Work required - Write out every line from the listing below where the string "multicols" is found.

Records for this task below:

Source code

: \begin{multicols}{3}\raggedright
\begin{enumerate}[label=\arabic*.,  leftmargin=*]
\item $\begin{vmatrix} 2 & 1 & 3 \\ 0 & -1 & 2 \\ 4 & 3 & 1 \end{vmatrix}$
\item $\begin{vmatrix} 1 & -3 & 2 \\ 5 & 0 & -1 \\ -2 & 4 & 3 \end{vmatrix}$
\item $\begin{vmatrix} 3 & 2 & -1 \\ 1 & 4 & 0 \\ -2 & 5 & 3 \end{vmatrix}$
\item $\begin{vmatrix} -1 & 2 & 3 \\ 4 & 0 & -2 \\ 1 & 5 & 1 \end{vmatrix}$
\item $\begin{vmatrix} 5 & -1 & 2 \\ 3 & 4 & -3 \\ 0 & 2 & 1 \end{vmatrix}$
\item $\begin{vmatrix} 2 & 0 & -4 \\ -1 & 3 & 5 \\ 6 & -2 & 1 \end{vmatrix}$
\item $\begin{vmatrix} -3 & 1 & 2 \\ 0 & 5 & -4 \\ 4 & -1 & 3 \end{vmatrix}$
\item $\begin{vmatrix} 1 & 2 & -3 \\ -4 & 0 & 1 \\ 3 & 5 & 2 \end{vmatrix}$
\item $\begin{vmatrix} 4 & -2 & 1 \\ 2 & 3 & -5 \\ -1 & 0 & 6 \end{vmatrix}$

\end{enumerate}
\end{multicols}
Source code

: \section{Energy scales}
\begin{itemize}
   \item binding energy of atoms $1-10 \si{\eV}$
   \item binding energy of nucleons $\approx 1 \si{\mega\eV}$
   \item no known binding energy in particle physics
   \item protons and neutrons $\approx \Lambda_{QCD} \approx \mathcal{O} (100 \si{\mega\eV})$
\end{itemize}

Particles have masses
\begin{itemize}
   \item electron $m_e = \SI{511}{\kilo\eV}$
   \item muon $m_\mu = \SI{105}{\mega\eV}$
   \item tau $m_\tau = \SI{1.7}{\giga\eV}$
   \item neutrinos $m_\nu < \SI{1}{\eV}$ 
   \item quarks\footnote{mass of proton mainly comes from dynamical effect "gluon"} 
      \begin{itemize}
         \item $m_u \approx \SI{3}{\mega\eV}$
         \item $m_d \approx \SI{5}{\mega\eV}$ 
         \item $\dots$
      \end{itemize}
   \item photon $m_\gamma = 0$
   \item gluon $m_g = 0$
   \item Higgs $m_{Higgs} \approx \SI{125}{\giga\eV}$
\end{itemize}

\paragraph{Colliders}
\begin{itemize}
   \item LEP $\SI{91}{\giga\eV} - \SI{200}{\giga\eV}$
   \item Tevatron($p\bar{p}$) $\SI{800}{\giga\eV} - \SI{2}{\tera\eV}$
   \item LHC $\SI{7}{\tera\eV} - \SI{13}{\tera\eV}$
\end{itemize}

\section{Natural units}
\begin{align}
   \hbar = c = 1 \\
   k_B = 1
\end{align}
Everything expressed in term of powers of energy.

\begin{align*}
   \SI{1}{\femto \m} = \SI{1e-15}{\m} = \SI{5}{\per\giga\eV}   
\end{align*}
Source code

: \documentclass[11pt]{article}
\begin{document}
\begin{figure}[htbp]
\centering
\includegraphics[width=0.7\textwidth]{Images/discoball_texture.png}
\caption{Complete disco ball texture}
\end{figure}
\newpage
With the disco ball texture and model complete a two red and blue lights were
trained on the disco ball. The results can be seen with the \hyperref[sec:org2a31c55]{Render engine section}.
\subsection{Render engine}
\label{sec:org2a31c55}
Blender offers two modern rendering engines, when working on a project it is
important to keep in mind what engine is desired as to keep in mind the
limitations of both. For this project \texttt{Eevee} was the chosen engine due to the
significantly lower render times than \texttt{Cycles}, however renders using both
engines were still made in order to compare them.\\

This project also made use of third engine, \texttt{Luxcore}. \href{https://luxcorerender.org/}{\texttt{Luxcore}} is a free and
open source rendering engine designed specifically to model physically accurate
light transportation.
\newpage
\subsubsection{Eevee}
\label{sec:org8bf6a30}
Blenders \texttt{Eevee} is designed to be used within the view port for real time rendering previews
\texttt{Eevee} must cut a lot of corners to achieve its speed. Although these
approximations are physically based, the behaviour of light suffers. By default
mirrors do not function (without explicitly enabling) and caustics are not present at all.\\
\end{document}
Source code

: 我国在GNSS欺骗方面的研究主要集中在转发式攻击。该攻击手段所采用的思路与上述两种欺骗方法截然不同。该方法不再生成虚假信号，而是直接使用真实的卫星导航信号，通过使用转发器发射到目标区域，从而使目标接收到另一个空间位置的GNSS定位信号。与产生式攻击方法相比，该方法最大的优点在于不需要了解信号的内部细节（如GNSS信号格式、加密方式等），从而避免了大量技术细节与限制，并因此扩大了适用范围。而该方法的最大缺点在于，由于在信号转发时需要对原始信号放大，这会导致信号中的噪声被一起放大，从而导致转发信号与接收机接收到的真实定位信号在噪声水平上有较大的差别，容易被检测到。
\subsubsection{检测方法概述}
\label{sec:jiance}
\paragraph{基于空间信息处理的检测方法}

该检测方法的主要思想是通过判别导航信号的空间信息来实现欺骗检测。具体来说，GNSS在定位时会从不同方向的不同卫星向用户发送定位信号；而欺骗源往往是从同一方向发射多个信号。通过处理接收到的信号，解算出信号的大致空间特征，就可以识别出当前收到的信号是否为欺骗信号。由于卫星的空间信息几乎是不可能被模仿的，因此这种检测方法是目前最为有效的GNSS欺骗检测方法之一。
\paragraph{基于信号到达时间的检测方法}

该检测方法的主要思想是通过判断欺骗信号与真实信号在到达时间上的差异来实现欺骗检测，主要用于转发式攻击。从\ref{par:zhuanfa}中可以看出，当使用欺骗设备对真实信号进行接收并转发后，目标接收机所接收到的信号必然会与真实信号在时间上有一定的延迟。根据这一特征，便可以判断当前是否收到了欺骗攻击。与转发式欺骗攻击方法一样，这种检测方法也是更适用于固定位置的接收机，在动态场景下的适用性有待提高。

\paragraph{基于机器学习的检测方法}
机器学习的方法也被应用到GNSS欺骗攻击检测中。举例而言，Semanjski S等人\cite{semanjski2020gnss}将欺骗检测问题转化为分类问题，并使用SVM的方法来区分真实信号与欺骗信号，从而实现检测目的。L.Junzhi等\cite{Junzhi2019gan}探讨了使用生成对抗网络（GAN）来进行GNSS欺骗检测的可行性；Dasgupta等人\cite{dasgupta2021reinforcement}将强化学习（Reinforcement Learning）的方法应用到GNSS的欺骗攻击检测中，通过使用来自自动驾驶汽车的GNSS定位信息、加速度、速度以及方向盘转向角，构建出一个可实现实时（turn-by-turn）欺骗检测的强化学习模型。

End of Records for this task.

Finished exercise -
: \begin{multicols}{3}\raggedright
\end{multicols}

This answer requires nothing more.